Akademik

Armenians
   Ethnic group. Officially numbering over 1 million, Armenians are Russia’s seventh-largest nationality. Some estimates, however, suggest that upward of 2.9 million, many being unregistered guest workers, reside in the federation.
   Armenians are an Indo-European people from the Southern Caucasus; most are Christians, adhering to the Armenian Apostolic Church founded in the 4th century, though some confess Armenian Catholicism. Worldwide, there are more than 8 million Armenians; 3.2 million reside in the Republic of Armenia. Armenians have been settling across the Russian lands since the late medieval period, typically occupying positions as merchants and artisans. Armenians are particularly numerous in Moscow and the southern regions of the federation. In Stavropol Krai and Krasnodar Krai, they account for more than 5 percent of the local population; in some areas, entire villages are ethnically Armenian.
   Since 1991, Armenians, who are often of dark complexion, have been targeted for ethnic violence by neo-Nazis and ultranationalists. Punitive legal actions have also been taken against “non-Russian” merchants in recent years, which have disproportionately impacted urban Armenian communities. In a 2008 visit to the Armenian expatriate community in Moscow, Armenia’s President Serzh Sargsyan advocated a policy of assimilation for his co-nationals in an effort to combat xenophobia, stating: “Being a good Armenian means being a good Russian.”

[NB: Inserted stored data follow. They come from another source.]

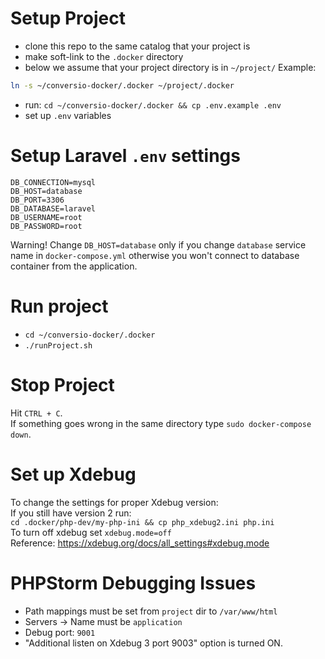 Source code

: # Setup Project

- clone this repo to the same catalog that your project is
- make soft-link to the `.docker` directory
- below we assume that your project directory is in `~/project/`
  Example:
```bash
ln -s ~/conversio-docker/.docker ~/project/.docker
```
- run: `cd ~/conversio-docker/.docker && cp .env.example .env`
- set up `.env` variables

# Setup Laravel `.env` settings
```
DB_CONNECTION=mysql
DB_HOST=database
DB_PORT=3306
DB_DATABASE=laravel
DB_USERNAME=root
DB_PASSWORD=root
```
Warning! Change `DB_HOST=database` only if you change `database` service name in `docker-compose.yml` otherwise you won't connect to database container from the application.

# Run project

- `cd ~/conversio-docker/.docker`
- `./runProject.sh`

# Stop Project

Hit `CTRL + C`. <br />
If something goes wrong in the same directory type `sudo docker-compose down`. <br />

# Set up Xdebug

To change the settings for proper Xdebug version: <br />
If you still have version 2 run: <br />`cd .docker/php-dev/my-php-ini && cp php_xdebug2.ini php.ini` <br />
To turn off xdebug set `xdebug.mode=off` <br />
Reference: https://xdebug.org/docs/all_settings#xdebug.mode

# PHPStorm Debugging Issues

- Path mappings must be set from `project` dir to `/var/www/html`
- Servers -> Name must be `application`
- Debug port: `9001`
- "Additional listen on Xdebug 3 port 9003" option is turned ON. 
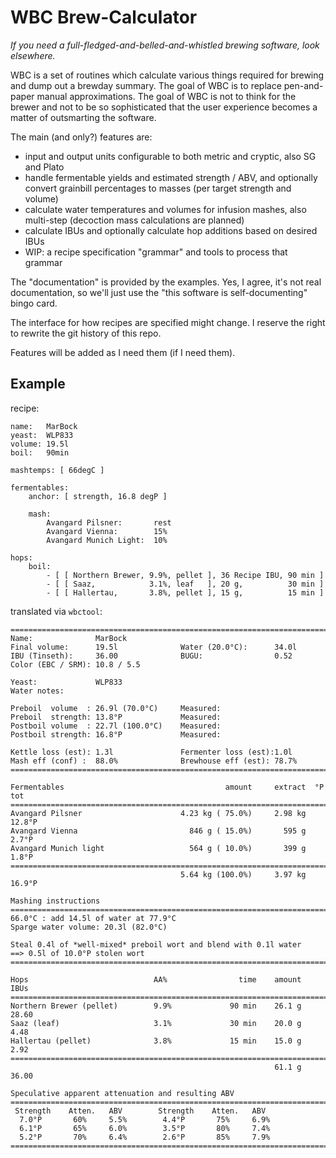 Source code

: WBC Brew-Calculator
===================

_If you need a full-fledged-and-belled-and-whistled brewing software,
look elsewhere._

WBC is a set of routines which calculate various things required for
brewing and dump out a brewday summary.  The goal of WBC is to replace
pen-and-paper manual approximations.  The goal of WBC is not to think
for the brewer and not to be so sophisticated that the user experience
becomes a matter of outsmarting the software.

The main (and only?) features are:

  * input and output units configurable to both metric and cryptic,
    also SG and Plato
  * handle fermentable yields and estimated strength / ABV, and
    optionally convert grainbill percentages to masses (per target
    strength and volume)
  * calculate water temperatures and volumes for infusion mashes,
    also multi-step (decoction mass calculations are planned)
  * calculate IBUs and optionally calculate hop additions based on
    desired IBUs
  * WIP: a recipe specification "grammar" and tools to process
    that grammar

The "documentation" is provided by the examples.  Yes, I agree,
it's not real documentation, so we'll just use the "this software is
self-documenting" bingo card.

The interface for how recipes are specified might change.  I reserve
the right to rewrite the git history of this repo.

Features will be added as I need them (if I need them).

Example
-------

recipe:

```
name:   MarBock
yeast:  WLP833
volume: 19.5l
boil:   90min

mashtemps: [ 66degC ]

fermentables:
    anchor: [ strength, 16.8 degP ]

    mash:
        Avangard Pilsner:       rest
        Avangard Vienna:        15%
        Avangard Munich Light:  10%

hops:
    boil:
        - [ [ Northern Brewer, 9.9%, pellet ], 36 Recipe IBU, 90 min ]
        - [ [ Saaz,            3.1%, leaf   ], 20 g,          30 min ]
        - [ [ Hallertau,       3.8%, pellet ], 15 g,          15 min ]
```

translated via `wbctool`:

```
==============================================================================
Name:              MarBock
Final volume:      19.5l              Water (20.0°C):      34.0l              
IBU (Tinseth):     36.00              BUGU:                0.52               
Color (EBC / SRM): 10.8 / 5.5

Yeast:             WLP833
Water notes:       

Preboil  volume  : 26.9l (70.0°C)     Measured:                               
Preboil  strength: 13.8°P             Measured:                               
Postboil volume  : 22.7l (100.0°C)    Measured:                               
Postboil strength: 16.8°P             Measured:                               

Kettle loss (est): 1.3l               Fermenter loss (est):1.0l               
Mash eff (conf) :  88.0%              Brewhouse eff (est): 78.7%              
==============================================================================

Fermentables                                    amount     extract  °P tot
==============================================================================
Avangard Pilsner                      4.23 kg ( 75.0%)     2.98 kg  12.8°P
Avangard Vienna                         846 g ( 15.0%)       595 g   2.7°P
Avangard Munich light                   564 g ( 10.0%)       399 g   1.8°P
==============================================================================
                                      5.64 kg (100.0%)     3.97 kg  16.9°P

Mashing instructions
==============================================================================
66.0°C : add 14.5l of water at 77.9°C
Sparge water volume: 20.3l (82.0°C)

Steal 0.4l of *well-mixed* preboil wort and blend with 0.1l water
==> 0.5l of 10.0°P stolen wort
==============================================================================

Hops                            AA%                time    amount     IBUs
==============================================================================
Northern Brewer (pellet)        9.9%             90 min    26.1 g    28.60
Saaz (leaf)                     3.1%             30 min    20.0 g     4.48
Hallertau (pellet)              3.8%             15 min    15.0 g     2.92
==============================================================================
                                                           61.1 g    36.00

Speculative apparent attenuation and resulting ABV
==============================================================================
 Strength    Atten.   ABV        Strength    Atten.   ABV       
  7.0°P       60%     5.5%        4.4°P       75%     6.9%      
  6.1°P       65%     6.0%        3.5°P       80%     7.4%      
  5.2°P       70%     6.4%        2.6°P       85%     7.9%      
==============================================================================
```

   There are also important divisions within Russia’s Armenian community, particularly between “old” (pre-1985) Armenian settlers and newer, post-Soviet immigrants who fled the war in NagornoKarabakh. The Union of Armenians in Russia is the primary social organization catering to the diaspora. Since the mid-1990s, Russia has been granting citizenship to ethnic Armenians in the Javakheti region of Georgia, an action that has been criticized by Tbilisi as undermining the Caucasian state’s sovereignty.
   Andranik Migranyan, a key foreign policy advisor in the Yeltsin administration and author of the so-called Monroeski doctrine, is an ethnic Armenian.
   See also Christianity; Economy.

Historical Dictionary of the Russian Federation. . 2010.